“I provvedimenti di incentivazione all’edilizia residenziale adottati nel 2020 rispondevano anche all’esigenza di sostenere il settore delle costruzioni dopo una lunga fase di debolezza, accentuatasi con la crisi pandemica. L’aumento dell’entità delle detrazioni e le modifiche delle modalità di fruizione, con la possibilità di cederle a terzi, hanno accresciuto la domanda di lavori nel breve periodo. Gli interventi di riqualificazione edilizia agevolati con il Superbonus contribuiscono anche, in parte, alla transizione ecologica.
Tuttavia, come da noi sottolineato più volte in passato, tali agevolazioni hanno un costo rilevante per i conti pubblici che va valutato considerando il minore impatto di questa tipologia di investimenti sulla produttività e sulla crescita economica nel lungo periodo rispetto a possibili impieghi alternativi. Inoltre, detrazioni con aliquote pari o superiori al 100 per cento possono accrescere i costi, dato che il contribuente – non partecipando in alcun modo alla spesa o partecipando in modo limitato – non ha interesse a contenerli”.
Così il dirigente del Servizio Struttura economica della Banca d'Italia, Pietro Tommasino, nell'audizione di ieri presso la Commissione V Bilancio, Tesoro e Programmazione della Camera sugli effetti macroeconomici e di finanza pubblica derivanti dagli incentivi fiscali in materia edilizia.
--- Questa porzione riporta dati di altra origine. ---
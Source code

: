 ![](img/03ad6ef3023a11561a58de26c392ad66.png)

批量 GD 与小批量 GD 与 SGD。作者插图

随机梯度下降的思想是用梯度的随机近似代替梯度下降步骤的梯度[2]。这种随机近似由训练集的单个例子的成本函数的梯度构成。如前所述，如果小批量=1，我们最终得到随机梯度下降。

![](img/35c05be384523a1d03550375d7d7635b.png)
“Il costo degli interventi si è rivelato molto superiore alle stime iniziali. Questo conferma gli inconvenienti in termini di trasparenza delle somme effettivamente stanziate e di controllo dei conti connessi con l’utilizzo dei crediti di imposta come strumento di politica di bilancio.
Il moltiplicatore fiscale dell’intervento, per quanto relativamente elevato, verosimilmente non è stato tale da rendere lo strumento a impatto nullo per il conto economico delle Amministrazioni pubbliche.
Andrebbero anche valutati compiutamente gli aspetti redistributivi di queste misure, rivolte ai proprietari di immobili (esercizio al momento complesso con i dati a disposizione). Una recente analisi dell’Ufficio parlamentare di bilancio sui dati delle dichiarazioni dei redditi delle persone fisiche mostra che almeno fino al 2020, ossia prima che le detrazioni fossero cedibili, questo tipo di agevolazioni ha favorito i contribuenti con alto reddito. Proprio per la cedibilità, gli effetti del Superbonus potrebbero essere stati meno regressivi, anche se non esistono ancora evidenze sistematiche a riguardo.
Superata questa fase di discussione e ripensamento del Superbonus e delle altre agevolazioni per l’edilizia, andrà fatto uno sforzo per disegnare incentivi in materia di efficienza energetica che siano stabili nel lungo periodo (dovendo produrre effetti coerenti con gli impegni presi dall’Italia in ambito europeo) e sostenibili per le finanze pubbliche; efficienti ed efficaci, cioè in grado da un lato di massimizzare la quota di investimenti “aggiuntivi” e dall’altro di avere un impatto significativo su una quota ampia del patrimonio immobiliare; equi, cioè tali da concentrare le risorse sulle famiglie più bisognose (a beneficio anche della loro efficienza).
Più in generale, andranno messi a fuoco gli obiettivi delle politiche pubbliche in ambito abitativo. Questi ultimi non si limitano ai pur importanti aspetti della sostenibilità ambientale e del sostegno congiunturale al settore edilizio, ma includono anche: l’efficienza dei mercati (delle nuove abitazioni, di quelle preesistenti e degli affitti); la disponibilità di abitazioni di qualità a prezzo accessibile (in primo luogo per le famiglie con redditi più bassi); il rispetto dell’estetica e della qualità delle architetture e dell’urbanistica.
Una volta stabilita l’importanza relativa da dare a questi obiettivi si potrà discutere con quali strumenti sia più agevole e meno costoso raggiungerli, considerando affianco ai trasferimenti e alle agevolazioni fiscali (per quanto possibile indirizzati soprattutto alle famiglie più vulnerabili) anche l’intervento diretto: nel nostro paese l’investimento pubblico nel settore dell’edilizia sociale in rapporto al PIL è inferiore a quello medio nella UE”.